▸ Goal of the exercise
Go through the records line by line and work out how many lines hold the word "radonifying". Answer with the number only.

▸ Records for this task
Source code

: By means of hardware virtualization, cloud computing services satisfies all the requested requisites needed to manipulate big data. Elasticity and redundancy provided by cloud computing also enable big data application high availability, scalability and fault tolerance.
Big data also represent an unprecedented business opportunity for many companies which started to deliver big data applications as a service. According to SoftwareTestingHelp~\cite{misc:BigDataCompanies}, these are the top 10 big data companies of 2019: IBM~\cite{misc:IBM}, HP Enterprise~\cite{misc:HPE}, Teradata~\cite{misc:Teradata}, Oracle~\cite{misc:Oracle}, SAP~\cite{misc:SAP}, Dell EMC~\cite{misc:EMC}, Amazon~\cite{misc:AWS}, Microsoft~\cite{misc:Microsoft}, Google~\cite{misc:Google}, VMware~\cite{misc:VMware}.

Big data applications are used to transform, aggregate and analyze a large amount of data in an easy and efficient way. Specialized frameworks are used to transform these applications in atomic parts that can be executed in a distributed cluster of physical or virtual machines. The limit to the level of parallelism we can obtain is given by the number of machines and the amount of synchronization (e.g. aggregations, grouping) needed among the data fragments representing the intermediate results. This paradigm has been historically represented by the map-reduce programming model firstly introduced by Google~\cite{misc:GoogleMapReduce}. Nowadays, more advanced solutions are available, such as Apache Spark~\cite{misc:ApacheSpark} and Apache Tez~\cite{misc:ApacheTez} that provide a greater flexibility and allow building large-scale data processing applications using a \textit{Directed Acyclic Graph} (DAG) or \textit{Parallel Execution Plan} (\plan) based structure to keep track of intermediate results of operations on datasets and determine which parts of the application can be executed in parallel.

---

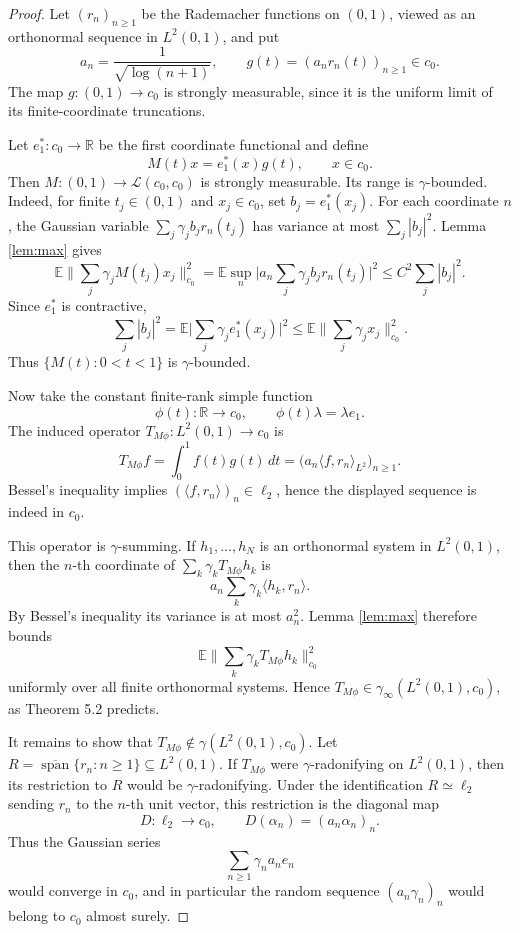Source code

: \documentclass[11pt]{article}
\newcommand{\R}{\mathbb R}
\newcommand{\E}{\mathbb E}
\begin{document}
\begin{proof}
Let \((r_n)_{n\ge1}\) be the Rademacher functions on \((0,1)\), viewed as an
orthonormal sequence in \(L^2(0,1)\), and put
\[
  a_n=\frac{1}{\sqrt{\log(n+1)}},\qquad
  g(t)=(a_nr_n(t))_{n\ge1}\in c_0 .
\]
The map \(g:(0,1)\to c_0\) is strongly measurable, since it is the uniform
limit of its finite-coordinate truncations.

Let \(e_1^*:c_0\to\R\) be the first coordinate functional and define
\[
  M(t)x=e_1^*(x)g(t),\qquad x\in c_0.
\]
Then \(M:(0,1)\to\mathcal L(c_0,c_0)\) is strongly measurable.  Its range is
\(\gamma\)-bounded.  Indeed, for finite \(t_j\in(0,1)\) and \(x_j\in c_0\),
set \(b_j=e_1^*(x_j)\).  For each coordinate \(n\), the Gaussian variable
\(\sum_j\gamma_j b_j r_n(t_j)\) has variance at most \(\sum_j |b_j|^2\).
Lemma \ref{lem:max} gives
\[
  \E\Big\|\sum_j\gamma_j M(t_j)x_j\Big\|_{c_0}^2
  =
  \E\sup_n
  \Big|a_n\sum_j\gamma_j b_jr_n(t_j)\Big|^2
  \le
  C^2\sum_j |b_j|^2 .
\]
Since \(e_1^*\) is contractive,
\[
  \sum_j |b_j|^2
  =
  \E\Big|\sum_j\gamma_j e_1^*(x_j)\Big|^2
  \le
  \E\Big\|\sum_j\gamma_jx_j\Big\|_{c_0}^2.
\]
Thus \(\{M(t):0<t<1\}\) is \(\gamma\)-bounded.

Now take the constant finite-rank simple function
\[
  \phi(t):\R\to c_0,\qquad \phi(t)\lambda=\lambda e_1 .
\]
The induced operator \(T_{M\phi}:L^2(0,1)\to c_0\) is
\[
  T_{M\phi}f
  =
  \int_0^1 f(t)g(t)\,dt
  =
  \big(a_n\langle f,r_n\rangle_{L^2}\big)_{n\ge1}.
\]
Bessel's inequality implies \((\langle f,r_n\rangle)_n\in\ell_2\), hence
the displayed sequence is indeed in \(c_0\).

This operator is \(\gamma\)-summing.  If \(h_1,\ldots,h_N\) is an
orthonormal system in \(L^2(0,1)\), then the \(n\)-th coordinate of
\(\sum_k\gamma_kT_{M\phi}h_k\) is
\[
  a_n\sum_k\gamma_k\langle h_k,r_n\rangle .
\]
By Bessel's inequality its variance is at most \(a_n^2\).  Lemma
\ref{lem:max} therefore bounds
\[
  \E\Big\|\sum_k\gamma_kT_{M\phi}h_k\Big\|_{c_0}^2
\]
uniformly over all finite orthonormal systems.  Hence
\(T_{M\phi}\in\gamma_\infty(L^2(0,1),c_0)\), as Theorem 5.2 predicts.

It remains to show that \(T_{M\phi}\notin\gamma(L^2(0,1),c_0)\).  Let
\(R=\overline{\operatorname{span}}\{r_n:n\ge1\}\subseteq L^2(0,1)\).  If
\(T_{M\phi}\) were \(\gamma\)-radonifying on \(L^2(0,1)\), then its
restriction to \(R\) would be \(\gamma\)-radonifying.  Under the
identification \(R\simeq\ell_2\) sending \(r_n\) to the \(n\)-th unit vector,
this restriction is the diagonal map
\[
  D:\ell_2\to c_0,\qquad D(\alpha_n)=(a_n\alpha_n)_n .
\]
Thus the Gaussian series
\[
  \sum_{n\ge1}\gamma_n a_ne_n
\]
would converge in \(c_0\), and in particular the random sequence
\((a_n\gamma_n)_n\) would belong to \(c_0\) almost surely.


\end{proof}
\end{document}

---

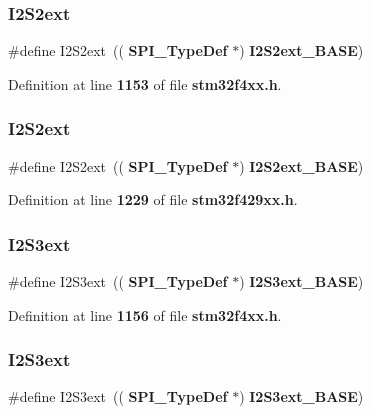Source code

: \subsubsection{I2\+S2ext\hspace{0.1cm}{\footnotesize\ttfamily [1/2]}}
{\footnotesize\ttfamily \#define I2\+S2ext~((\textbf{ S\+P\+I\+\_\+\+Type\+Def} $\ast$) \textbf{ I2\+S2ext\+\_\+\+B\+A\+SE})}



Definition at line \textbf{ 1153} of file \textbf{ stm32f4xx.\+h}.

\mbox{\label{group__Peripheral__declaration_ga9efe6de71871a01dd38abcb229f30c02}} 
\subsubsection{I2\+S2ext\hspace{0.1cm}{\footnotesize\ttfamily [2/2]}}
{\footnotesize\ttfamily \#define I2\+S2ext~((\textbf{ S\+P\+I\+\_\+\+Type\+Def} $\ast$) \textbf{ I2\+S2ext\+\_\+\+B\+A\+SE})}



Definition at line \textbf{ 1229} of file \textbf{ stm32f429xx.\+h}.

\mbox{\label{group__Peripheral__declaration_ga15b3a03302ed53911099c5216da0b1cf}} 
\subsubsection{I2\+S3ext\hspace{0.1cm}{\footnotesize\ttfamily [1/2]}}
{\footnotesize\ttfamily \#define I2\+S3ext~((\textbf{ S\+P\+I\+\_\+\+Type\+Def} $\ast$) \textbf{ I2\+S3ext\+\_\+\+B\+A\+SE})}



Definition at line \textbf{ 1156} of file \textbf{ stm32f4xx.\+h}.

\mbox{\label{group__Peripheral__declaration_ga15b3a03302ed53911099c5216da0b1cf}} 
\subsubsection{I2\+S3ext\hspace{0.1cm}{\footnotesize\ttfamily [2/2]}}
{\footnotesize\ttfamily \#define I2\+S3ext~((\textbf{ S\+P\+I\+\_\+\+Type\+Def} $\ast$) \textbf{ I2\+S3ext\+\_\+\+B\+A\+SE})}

▸ Task answer
2